What to produce: Return the data that follows exactly as it appears. Pictures do not belong in the copy.

(Information provided Opens)

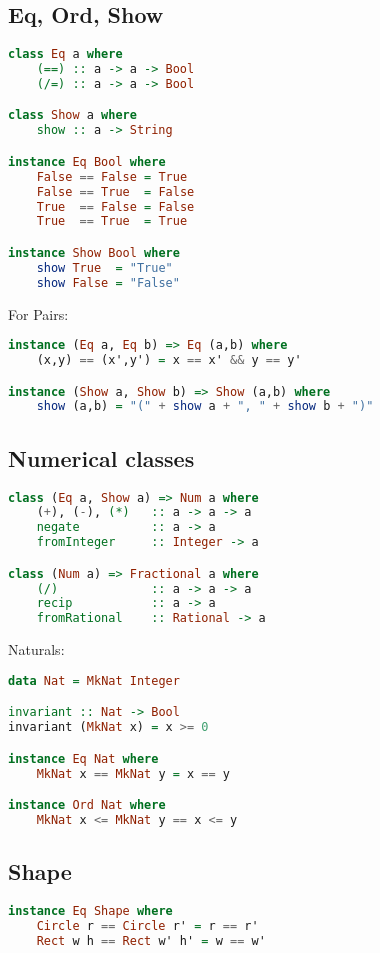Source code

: \documentclass{article}
\begin{document}
\subsection{Eq, Ord, Show}
\begin{lstlisting}[language=haskell]
class Eq a where
    (==) :: a -> a -> Bool
    (/=) :: a -> a -> Bool

class Show a where
    show :: a -> String

instance Eq Bool where
    False == False = True
    False == True  = False
    True  == False = False
    True  == True  = True

instance Show Bool where
    show True  = "True"
    show False = "False"
\end{lstlisting}
For Pairs:
\begin{lstlisting}[language=haskell]
instance (Eq a, Eq b) => Eq (a,b) where
    (x,y) == (x',y') = x == x' && y == y'

instance (Show a, Show b) => Show (a,b) where
    show (a,b) = "(" + show a + ", " + show b + ")"
\end{lstlisting}
\subsection{Numerical classes}
\begin{lstlisting}[language=haskell]
class (Eq a, Show a) => Num a where
    (+), (-), (*)   :: a -> a -> a
    negate          :: a -> a
    fromInteger     :: Integer -> a

class (Num a) => Fractional a where
    (/)             :: a -> a -> a
    recip           :: a -> a
    fromRational    :: Rational -> a
\end{lstlisting}
Naturals:
\begin{lstlisting}[language=haskell]
data Nat = MkNat Integer

invariant :: Nat -> Bool
invariant (MkNat x) = x >= 0

instance Eq Nat where
    MkNat x == MkNat y = x == y

instance Ord Nat where
    MkNat x <= MkNat y == x <= y
\end{lstlisting}
\subsection{Shape}
\begin{lstlisting}[language=haskell]
instance Eq Shape where
    Circle r == Circle r' = r == r'
    Rect w h == Rect w' h' = w == w'
\end{lstlisting}
\end{document}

(Information provided Closes)

Response:
Source code

: \documentclass{article}
\begin{document}
\subsection{Eq, Ord, Show}
\begin{lstlisting}[language=haskell]
class Eq a where
    (==) :: a -> a -> Bool
    (/=) :: a -> a -> Bool

class Show a where
    show :: a -> String

instance Eq Bool where
    False == False = True
    False == True  = False
    True  == False = False
    True  == True  = True

instance Show Bool where
    show True  = "True"
    show False = "False"
\end{lstlisting}
For Pairs:
\begin{lstlisting}[language=haskell]
instance (Eq a, Eq b) => Eq (a,b) where
    (x,y) == (x',y') = x == x' && y == y'

instance (Show a, Show b) => Show (a,b) where
    show (a,b) = "(" + show a + ", " + show b + ")"
\end{lstlisting}
\subsection{Numerical classes}
\begin{lstlisting}[language=haskell]
class (Eq a, Show a) => Num a where
    (+), (-), (*)   :: a -> a -> a
    negate          :: a -> a
    fromInteger     :: Integer -> a

class (Num a) => Fractional a where
    (/)             :: a -> a -> a
    recip           :: a -> a
    fromRational    :: Rational -> a
\end{lstlisting}
Naturals:
\begin{lstlisting}[language=haskell]
data Nat = MkNat Integer

invariant :: Nat -> Bool
invariant (MkNat x) = x >= 0

instance Eq Nat where
    MkNat x == MkNat y = x == y

instance Ord Nat where
    MkNat x <= MkNat y == x <= y
\end{lstlisting}
\subsection{Shape}
\begin{lstlisting}[language=haskell]
instance Eq Shape where
    Circle r == Circle r' = r == r'
    Rect w h == Rect w' h' = w == w'
\end{lstlisting}
\end{document}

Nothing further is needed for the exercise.